The services boon that IBM has clung to during the recession looked a little weatherworn in first quarter numbers rolled out last night, as unfavourable currency translations impacted revenue growth rates.
Sales for the three months ended 31 March were up 5% to $22.9bn or flat when adjusting for foreign exchange conversions as profits climbed 13% to $2.6bn.
"Just in currency alone if you look at the 90-day change in spot rates, in a quarter, that alone has impacted revenue growth by about $1.5-2bn," said Mark Loughridge, IBM CFO.
When currency translations were factored into IBM's results, revenues in the Americas were flat at $9.5bn, fell 2% in EMEA to $7.6bn and grew 1% in Asia Pacific to $5.3bn.

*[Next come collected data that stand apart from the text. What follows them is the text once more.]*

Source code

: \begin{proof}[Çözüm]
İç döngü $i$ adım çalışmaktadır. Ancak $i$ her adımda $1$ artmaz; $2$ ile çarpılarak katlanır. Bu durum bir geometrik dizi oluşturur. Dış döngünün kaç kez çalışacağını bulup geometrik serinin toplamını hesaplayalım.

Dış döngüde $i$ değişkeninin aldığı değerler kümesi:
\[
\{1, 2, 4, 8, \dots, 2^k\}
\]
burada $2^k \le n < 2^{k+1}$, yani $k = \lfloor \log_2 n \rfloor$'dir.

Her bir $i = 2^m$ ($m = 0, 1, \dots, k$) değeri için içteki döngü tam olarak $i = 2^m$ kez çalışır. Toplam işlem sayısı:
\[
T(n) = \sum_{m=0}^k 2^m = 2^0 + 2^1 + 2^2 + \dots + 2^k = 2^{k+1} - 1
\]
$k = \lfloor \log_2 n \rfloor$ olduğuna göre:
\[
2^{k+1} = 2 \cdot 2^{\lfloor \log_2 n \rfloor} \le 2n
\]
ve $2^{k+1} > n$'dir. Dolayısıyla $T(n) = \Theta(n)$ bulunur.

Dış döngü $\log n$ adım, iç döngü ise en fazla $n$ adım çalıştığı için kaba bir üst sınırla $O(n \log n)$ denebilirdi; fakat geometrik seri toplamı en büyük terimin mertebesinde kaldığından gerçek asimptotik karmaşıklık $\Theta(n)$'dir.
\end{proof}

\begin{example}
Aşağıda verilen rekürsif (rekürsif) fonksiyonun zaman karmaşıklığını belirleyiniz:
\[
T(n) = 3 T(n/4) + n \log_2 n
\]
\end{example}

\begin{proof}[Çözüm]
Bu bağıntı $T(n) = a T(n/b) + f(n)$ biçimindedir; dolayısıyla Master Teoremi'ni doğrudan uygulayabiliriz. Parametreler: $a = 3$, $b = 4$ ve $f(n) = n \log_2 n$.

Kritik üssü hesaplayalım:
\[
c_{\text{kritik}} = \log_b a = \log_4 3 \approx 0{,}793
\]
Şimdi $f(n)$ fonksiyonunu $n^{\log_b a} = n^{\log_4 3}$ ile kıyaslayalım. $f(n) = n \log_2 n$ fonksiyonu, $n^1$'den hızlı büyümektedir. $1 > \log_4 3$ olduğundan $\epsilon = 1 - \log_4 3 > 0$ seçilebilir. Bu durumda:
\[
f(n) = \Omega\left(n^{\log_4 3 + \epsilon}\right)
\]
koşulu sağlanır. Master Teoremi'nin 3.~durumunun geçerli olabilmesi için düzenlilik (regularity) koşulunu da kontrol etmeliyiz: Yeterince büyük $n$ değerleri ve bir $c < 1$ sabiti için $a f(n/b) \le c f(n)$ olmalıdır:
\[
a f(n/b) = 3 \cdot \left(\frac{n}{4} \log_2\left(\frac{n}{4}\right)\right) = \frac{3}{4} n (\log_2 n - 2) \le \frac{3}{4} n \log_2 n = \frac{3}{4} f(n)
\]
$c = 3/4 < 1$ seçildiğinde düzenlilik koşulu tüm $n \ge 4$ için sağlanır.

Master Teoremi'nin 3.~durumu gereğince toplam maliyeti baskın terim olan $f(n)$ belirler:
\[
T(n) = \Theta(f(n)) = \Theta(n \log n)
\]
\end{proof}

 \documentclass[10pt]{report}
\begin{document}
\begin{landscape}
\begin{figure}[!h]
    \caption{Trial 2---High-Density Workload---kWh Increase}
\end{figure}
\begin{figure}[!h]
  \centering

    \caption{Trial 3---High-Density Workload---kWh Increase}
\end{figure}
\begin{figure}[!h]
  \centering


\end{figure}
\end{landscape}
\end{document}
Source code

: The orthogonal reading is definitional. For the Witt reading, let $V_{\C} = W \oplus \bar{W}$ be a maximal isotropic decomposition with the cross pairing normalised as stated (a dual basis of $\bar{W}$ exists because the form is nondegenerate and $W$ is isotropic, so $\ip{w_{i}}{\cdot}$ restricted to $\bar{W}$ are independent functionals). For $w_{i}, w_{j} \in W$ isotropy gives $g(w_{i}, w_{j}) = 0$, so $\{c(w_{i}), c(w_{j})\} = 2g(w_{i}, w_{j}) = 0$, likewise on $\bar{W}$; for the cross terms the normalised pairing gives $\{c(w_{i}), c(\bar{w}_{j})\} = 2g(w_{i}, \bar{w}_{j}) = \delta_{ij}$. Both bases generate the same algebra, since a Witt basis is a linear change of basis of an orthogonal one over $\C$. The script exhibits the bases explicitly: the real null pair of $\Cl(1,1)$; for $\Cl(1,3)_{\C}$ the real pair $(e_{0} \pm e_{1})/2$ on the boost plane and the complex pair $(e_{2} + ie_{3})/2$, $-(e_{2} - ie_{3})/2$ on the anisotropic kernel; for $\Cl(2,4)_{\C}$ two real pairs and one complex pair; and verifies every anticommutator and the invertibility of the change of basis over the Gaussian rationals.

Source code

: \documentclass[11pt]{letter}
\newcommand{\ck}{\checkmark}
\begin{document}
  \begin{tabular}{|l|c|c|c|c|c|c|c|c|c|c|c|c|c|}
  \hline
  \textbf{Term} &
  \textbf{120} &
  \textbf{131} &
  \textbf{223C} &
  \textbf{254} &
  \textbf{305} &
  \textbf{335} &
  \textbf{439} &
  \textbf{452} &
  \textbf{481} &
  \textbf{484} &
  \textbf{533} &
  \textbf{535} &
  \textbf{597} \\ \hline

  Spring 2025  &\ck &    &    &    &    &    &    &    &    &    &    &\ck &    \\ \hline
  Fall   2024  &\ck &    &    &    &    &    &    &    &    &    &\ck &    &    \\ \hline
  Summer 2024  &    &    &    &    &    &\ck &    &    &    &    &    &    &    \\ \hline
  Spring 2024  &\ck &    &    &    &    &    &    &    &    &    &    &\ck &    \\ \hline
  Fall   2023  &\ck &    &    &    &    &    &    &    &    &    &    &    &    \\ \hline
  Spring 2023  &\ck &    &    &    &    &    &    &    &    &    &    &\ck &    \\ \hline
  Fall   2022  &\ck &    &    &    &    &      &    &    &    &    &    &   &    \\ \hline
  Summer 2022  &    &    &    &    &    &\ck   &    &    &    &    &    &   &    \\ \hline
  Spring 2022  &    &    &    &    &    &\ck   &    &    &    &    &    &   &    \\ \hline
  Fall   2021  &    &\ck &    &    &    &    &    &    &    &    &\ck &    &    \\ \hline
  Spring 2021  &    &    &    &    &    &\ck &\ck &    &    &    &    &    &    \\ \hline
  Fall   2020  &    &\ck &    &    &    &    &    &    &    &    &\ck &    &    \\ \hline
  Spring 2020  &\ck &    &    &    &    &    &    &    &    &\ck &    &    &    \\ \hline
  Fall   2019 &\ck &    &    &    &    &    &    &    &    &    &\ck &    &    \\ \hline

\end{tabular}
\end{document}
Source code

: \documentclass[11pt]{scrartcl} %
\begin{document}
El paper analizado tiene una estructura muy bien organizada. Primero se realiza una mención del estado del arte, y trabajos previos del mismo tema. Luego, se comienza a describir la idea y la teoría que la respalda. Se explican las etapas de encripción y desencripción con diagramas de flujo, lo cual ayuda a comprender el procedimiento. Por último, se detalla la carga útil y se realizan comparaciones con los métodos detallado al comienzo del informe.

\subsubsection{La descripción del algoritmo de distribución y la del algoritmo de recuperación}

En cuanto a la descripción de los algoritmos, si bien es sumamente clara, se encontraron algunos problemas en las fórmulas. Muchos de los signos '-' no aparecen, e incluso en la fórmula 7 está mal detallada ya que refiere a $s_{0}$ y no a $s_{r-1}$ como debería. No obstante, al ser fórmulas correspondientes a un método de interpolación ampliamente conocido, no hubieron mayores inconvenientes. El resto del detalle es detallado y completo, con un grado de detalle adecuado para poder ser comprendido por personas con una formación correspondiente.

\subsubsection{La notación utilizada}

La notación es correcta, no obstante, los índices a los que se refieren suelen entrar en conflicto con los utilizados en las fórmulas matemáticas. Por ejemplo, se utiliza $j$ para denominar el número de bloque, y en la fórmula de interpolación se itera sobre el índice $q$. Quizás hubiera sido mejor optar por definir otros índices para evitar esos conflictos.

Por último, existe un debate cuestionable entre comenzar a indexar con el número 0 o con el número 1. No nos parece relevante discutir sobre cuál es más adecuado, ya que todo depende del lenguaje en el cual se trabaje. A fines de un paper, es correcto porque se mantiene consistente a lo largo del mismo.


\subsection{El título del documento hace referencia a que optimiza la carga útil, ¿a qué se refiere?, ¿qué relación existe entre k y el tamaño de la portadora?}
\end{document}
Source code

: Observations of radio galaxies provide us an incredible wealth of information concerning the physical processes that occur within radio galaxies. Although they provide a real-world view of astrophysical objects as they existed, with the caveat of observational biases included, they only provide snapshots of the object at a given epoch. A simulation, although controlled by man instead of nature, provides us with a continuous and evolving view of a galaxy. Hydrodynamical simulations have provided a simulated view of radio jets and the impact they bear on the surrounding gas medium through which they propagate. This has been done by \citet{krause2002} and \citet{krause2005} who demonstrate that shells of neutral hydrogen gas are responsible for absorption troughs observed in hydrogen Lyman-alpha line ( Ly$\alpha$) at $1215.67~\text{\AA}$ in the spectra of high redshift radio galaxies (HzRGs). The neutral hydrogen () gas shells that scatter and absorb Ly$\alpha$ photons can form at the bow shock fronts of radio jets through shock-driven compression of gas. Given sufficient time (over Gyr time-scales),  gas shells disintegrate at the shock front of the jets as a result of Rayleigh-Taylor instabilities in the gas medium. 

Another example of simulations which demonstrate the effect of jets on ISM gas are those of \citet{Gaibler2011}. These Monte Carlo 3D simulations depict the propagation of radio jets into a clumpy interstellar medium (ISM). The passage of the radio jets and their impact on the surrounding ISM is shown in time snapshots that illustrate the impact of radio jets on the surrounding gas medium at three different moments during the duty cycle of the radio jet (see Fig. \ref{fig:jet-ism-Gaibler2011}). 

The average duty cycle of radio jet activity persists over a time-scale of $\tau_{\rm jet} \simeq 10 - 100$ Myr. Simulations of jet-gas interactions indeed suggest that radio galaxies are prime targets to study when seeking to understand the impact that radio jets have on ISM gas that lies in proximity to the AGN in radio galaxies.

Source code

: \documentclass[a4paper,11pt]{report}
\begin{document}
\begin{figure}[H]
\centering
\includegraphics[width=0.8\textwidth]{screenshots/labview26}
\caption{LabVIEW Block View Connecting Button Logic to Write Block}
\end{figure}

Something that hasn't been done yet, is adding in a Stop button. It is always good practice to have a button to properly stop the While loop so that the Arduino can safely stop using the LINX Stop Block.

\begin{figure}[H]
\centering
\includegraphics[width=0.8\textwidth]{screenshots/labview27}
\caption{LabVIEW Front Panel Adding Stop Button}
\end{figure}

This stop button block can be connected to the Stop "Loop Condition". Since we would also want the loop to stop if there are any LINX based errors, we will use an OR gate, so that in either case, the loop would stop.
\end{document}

Divisionally, Global Technology Services (GTS) revenues were flat at $9.3bn and signings were up 1% in actual rates. Global Business Services (GBS) reported flat sales at $4.4bn.
Loughridge said it had seen improvements in GTS and GBS signings growth in the past 12 months and a return to growth in Consulting contracts which gave it "momentum going forward".
He expected "our services business to return to modest growth in the second quarter."
The Software business fared a little better, as sales grew 11% to $5bn and Systems and Technology revenues climbed 5% to $3.4bn.
Power Systems revenues fell 17% on the same period a year ago as storage grew 11% and System x soared 36% including 55% growth in blades. System z revenues dropped 17%.
Global Financing revenues fell 7.1% to $537m.